Dow Jones Industrial Average

is just under 4000.

Third quarter 1995

: Starts moving clients into a more "normally bullish" position. Recommends allocation of 60% stocks, 30% bonds, 10% cash. Dow is around 4700.

December 1996

: Tells investors to dive back in and become fully invested at 100% stock allocation. Dow is at 6500.

Oct. 31, 1997

: With the Dow having raced sharply higher and the Asian problems surfacing, Bernstein recommends clients move to a 60-30-10 positioning again. Dow is at 7442.

June 2, 1998

: Dow heads steadily higher, but Bernstein starts to feel the market is getting rich. His proprietary "sell-side" indicator, a measure of sentiment, tells him trouble is approaching. He shifts his asset model to 55-35-10, arguing that bonds will start to look very good. Dow is at 8890.

Sept. 1, 1998

: Bonds have indeed moved sharply higher and the Dow has sailed south. Still, Bernstein has grown more pessimistic. He shifts recommended asset position to 50-50-0.

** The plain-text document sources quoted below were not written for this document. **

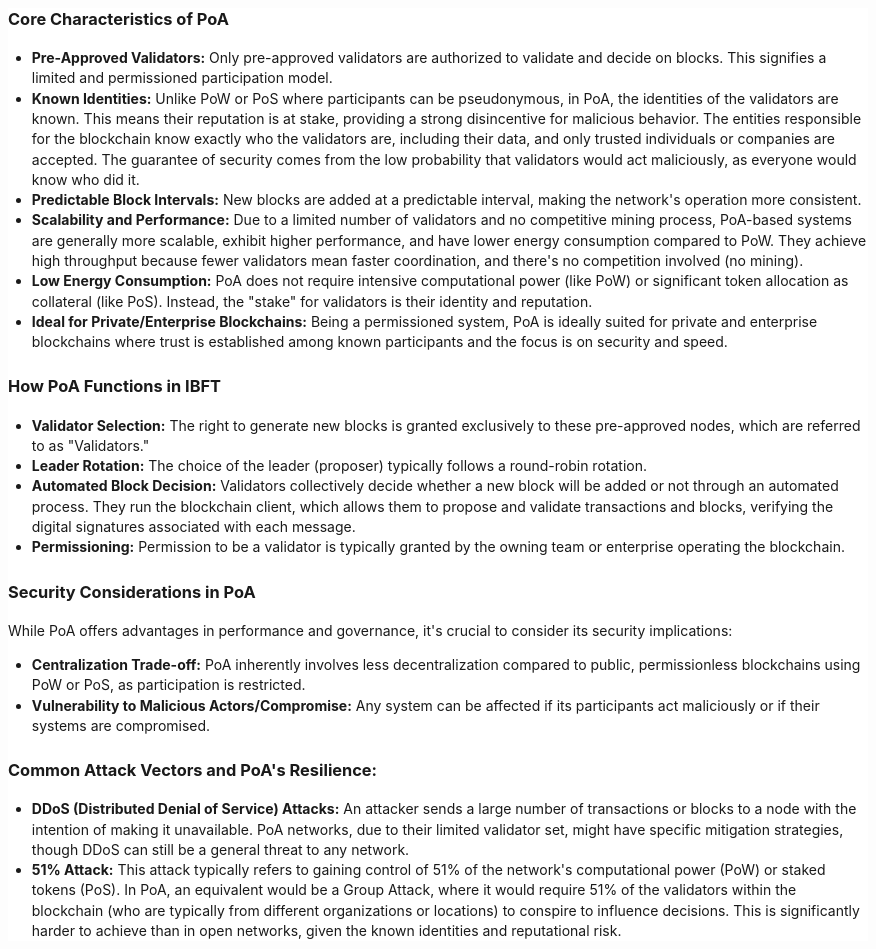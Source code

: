 ### Core Characteristics of PoA
- **Pre-Approved Validators:** Only pre-approved validators are authorized to validate and decide on blocks. This signifies a limited and permissioned participation model.
- **Known Identities:** Unlike PoW or PoS where participants can be pseudonymous, in PoA, the identities of the validators are known. This means their reputation is at stake, providing a strong disincentive for malicious behavior. The entities responsible for the blockchain know exactly who the validators are, including their data, and only trusted individuals or companies are accepted. The guarantee of security comes from the low probability that validators would act maliciously, as everyone would know who did it.
- **Predictable Block Intervals:** New blocks are added at a predictable interval, making the network's operation more consistent.
- **Scalability and Performance:** Due to a limited number of validators and no competitive mining process, PoA-based systems are generally more scalable, exhibit higher performance, and have lower energy consumption compared to PoW. They achieve high throughput because fewer validators mean faster coordination, and there's no competition involved (no mining).
- **Low Energy Consumption:** PoA does not require intensive computational power (like PoW) or significant token allocation as collateral (like PoS). Instead, the "stake" for validators is their identity and reputation.
- **Ideal for Private/Enterprise Blockchains:** Being a permissioned system, PoA is ideally suited for private and enterprise blockchains where trust is established among known participants and the focus is on security and speed.

### How PoA Functions in IBFT
- **Validator Selection:** The right to generate new blocks is granted exclusively to these pre-approved nodes, which are referred to as "Validators."
- **Leader Rotation:** The choice of the leader (proposer) typically follows a round-robin rotation.
- **Automated Block Decision:** Validators collectively decide whether a new block will be added or not through an automated process. They run the blockchain client, which allows them to propose and validate transactions and blocks, verifying the digital signatures associated with each message.
- **Permissioning:** Permission to be a validator is typically granted by the owning team or enterprise operating the blockchain.

### Security Considerations in PoA
While PoA offers advantages in performance and governance, it's crucial to consider its security implications:
- **Centralization Trade-off:** PoA inherently involves less decentralization compared to public, permissionless blockchains using PoW or PoS, as participation is restricted.
- **Vulnerability to Malicious Actors/Compromise:** Any system can be affected if its participants act maliciously or if their systems are compromised.

### Common Attack Vectors and PoA's Resilience:
- **DDoS (Distributed Denial of Service) Attacks:** An attacker sends a large number of transactions or blocks to a node with the intention of making it unavailable. PoA networks, due to their limited validator set, might have specific mitigation strategies, though DDoS can still be a general threat to any network.
- **51% Attack:** This attack typically refers to gaining control of 51% of the network's computational power (PoW) or staked tokens (PoS). In PoA, an equivalent would be a Group Attack, where it would require 51% of the validators within the blockchain (who are typically from different organizations or locations) to conspire to influence decisions. This is significantly harder to achieve than in open networks, given the known identities and reputational risk.
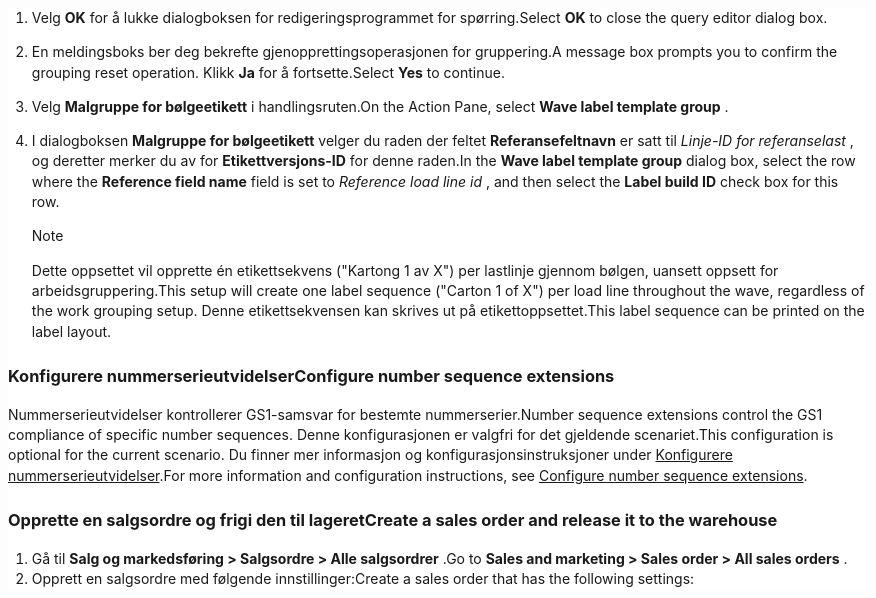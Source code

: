 1. <span data-ttu-id="133b9-238">Velg **OK** for å lukke dialogboksen for redigeringsprogrammet for spørring.</span><span class="sxs-lookup"><span data-stu-id="133b9-238">Select **OK** to close the query editor dialog box.</span></span>
1. <span data-ttu-id="133b9-239">En meldingsboks ber deg bekrefte gjenopprettingsoperasjonen for gruppering.</span><span class="sxs-lookup"><span data-stu-id="133b9-239">A message box prompts you to confirm the grouping reset operation.</span></span> <span data-ttu-id="133b9-240">Klikk **Ja** for å fortsette.</span><span class="sxs-lookup"><span data-stu-id="133b9-240">Select **Yes** to continue.</span></span>
1. <span data-ttu-id="133b9-241">Velg **Malgruppe for bølgeetikett** i handlingsruten.</span><span class="sxs-lookup"><span data-stu-id="133b9-241">On the Action Pane, select **Wave label template group** .</span></span>
1. <span data-ttu-id="133b9-242">I dialogboksen **Malgruppe for bølgeetikett** velger du raden der feltet **Referansefeltnavn** er satt til *Linje-ID for referanselast* , og deretter merker du av for **Etikettversjons-ID** for denne raden.</span><span class="sxs-lookup"><span data-stu-id="133b9-242">In the **Wave label template group** dialog box, select the row where the **Reference field name** field is set to *Reference load line id* , and then select the **Label build ID** check box for this row.</span></span>

    > [!NOTE]
    > <span data-ttu-id="133b9-243">Dette oppsettet vil opprette én etikettsekvens ("Kartong 1 av X") per lastlinje gjennom bølgen, uansett oppsett for arbeidsgruppering.</span><span class="sxs-lookup"><span data-stu-id="133b9-243">This setup will create one label sequence ("Carton 1 of X") per load line throughout the wave, regardless of the work grouping setup.</span></span> <span data-ttu-id="133b9-244">Denne etikettsekvensen kan skrives ut på etikettoppsettet.</span><span class="sxs-lookup"><span data-stu-id="133b9-244">This label sequence can be printed on the label layout.</span></span>

### <a name="configure-number-sequence-extensions"></a><span data-ttu-id="133b9-245">Konfigurere nummerserieutvidelser</span><span class="sxs-lookup"><span data-stu-id="133b9-245">Configure number sequence extensions</span></span>

<span data-ttu-id="133b9-246">Nummerserieutvidelser kontrollerer GS1-samsvar for bestemte nummerserier.</span><span class="sxs-lookup"><span data-stu-id="133b9-246">Number sequence extensions control the GS1 compliance of specific number sequences.</span></span> <span data-ttu-id="133b9-247">Denne konfigurasjonen er valgfri for det gjeldende scenariet.</span><span class="sxs-lookup"><span data-stu-id="133b9-247">This configuration is optional for the current scenario.</span></span> <span data-ttu-id="133b9-248">Du finner mer informasjon og konfigurasjonsinstruksjoner under [Konfigurere nummerserieutvidelser](../warehousing/configure-number-sequence-extensions.md).</span><span class="sxs-lookup"><span data-stu-id="133b9-248">For more information and configuration instructions, see [Configure number sequence extensions](../warehousing/configure-number-sequence-extensions.md).</span></span>

### <a name="create-a-sales-order-and-release-it-to-the-warehouse"></a><span data-ttu-id="133b9-249">Opprette en salgsordre og frigi den til lageret</span><span class="sxs-lookup"><span data-stu-id="133b9-249">Create a sales order and release it to the warehouse</span></span>

1. <span data-ttu-id="133b9-250">Gå til **Salg og markedsføring \> Salgsordre \> Alle salgsordrer** .</span><span class="sxs-lookup"><span data-stu-id="133b9-250">Go to **Sales and marketing \> Sales order \> All sales orders** .</span></span>
1. <span data-ttu-id="133b9-251">Opprett en salgsordre med følgende innstillinger:</span><span class="sxs-lookup"><span data-stu-id="133b9-251">Create a sales order that has the following settings:</span></span>
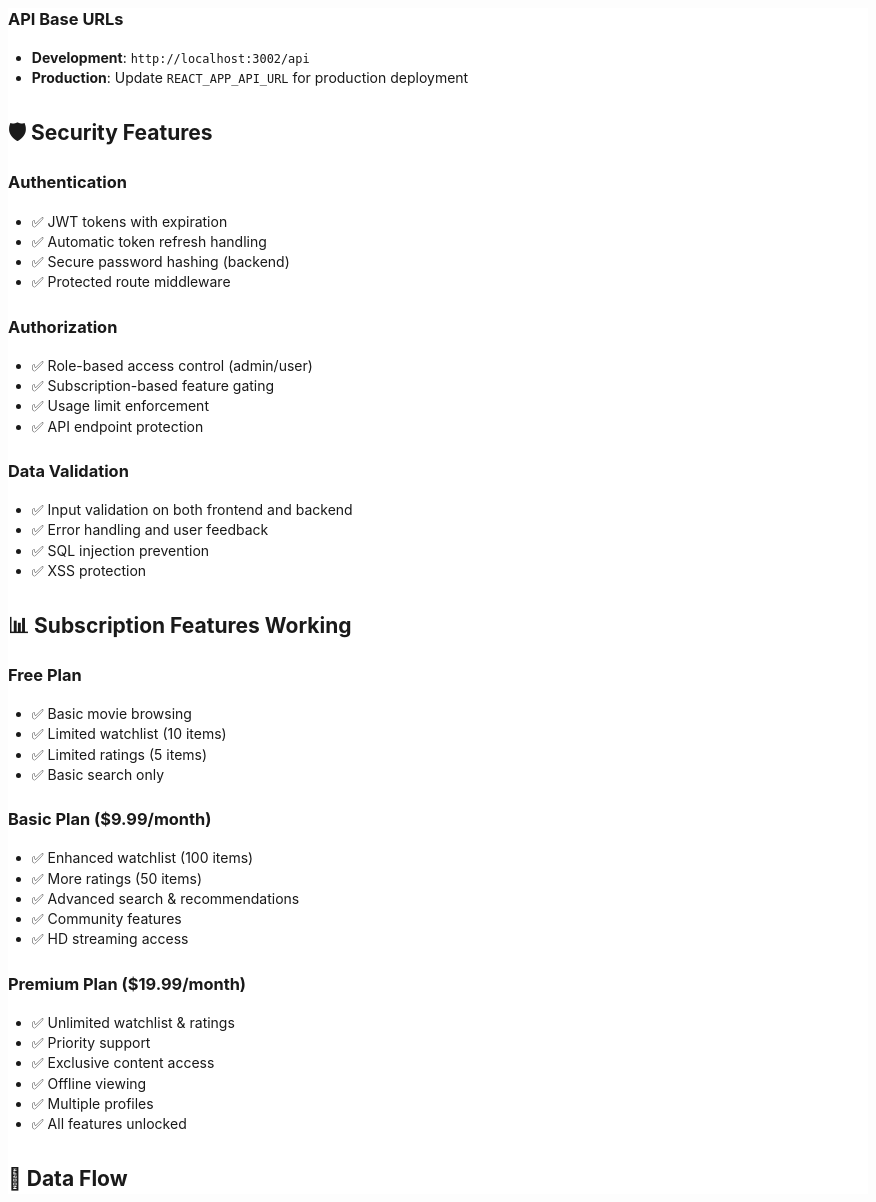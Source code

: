 ### **API Base URLs**
- **Development**: `http://localhost:3002/api`
- **Production**: Update `REACT_APP_API_URL` for production deployment

## 🛡️ **Security Features**

### **Authentication**
- ✅ JWT tokens with expiration
- ✅ Automatic token refresh handling
- ✅ Secure password hashing (backend)
- ✅ Protected route middleware

### **Authorization**
- ✅ Role-based access control (admin/user)
- ✅ Subscription-based feature gating
- ✅ Usage limit enforcement
- ✅ API endpoint protection

### **Data Validation**
- ✅ Input validation on both frontend and backend
- ✅ Error handling and user feedback
- ✅ SQL injection prevention
- ✅ XSS protection

## 📊 **Subscription Features Working**

### **Free Plan**
- ✅ Basic movie browsing
- ✅ Limited watchlist (10 items)
- ✅ Limited ratings (5 items)
- ✅ Basic search only

### **Basic Plan ($9.99/month)**
- ✅ Enhanced watchlist (100 items)
- ✅ More ratings (50 items)
- ✅ Advanced search & recommendations
- ✅ Community features
- ✅ HD streaming access

### **Premium Plan ($19.99/month)**
- ✅ Unlimited watchlist & ratings
- ✅ Priority support
- ✅ Exclusive content access
- ✅ Offline viewing
- ✅ Multiple profiles
- ✅ All features unlocked

## 🔄 **Data Flow**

"We're in a profits recession right now, and most people simply don't realize it," Bernstein said. "Our concern remains that earnings expectations are too optimistic."

What's interesting (terrifying?) is that Bernstein, for all his qualms about U.S. stocks, believes the U.S. market is the best of the now-ailing bunch. He believes the evolution of investment action is fairly simple to assess. In the past several years, investors have steadily tossed aside "lower-quality" investments. First to go were commodities, then small-caps, then big-caps without quality growth patterns and, finally, big-caps with stable growth patterns.

In the stock market, Bernstein sees high-quality consumer growth companies, especially retailers, as the best positioned of the lot. But like any reasonable pundit, he allows that he could be wrong.

"If the profit cycle is going to slow, as we believe, then you want to move up the quality cycle," Bernstein said. "If I'm wrong? Then overweight emerging markets and underweight the U.S."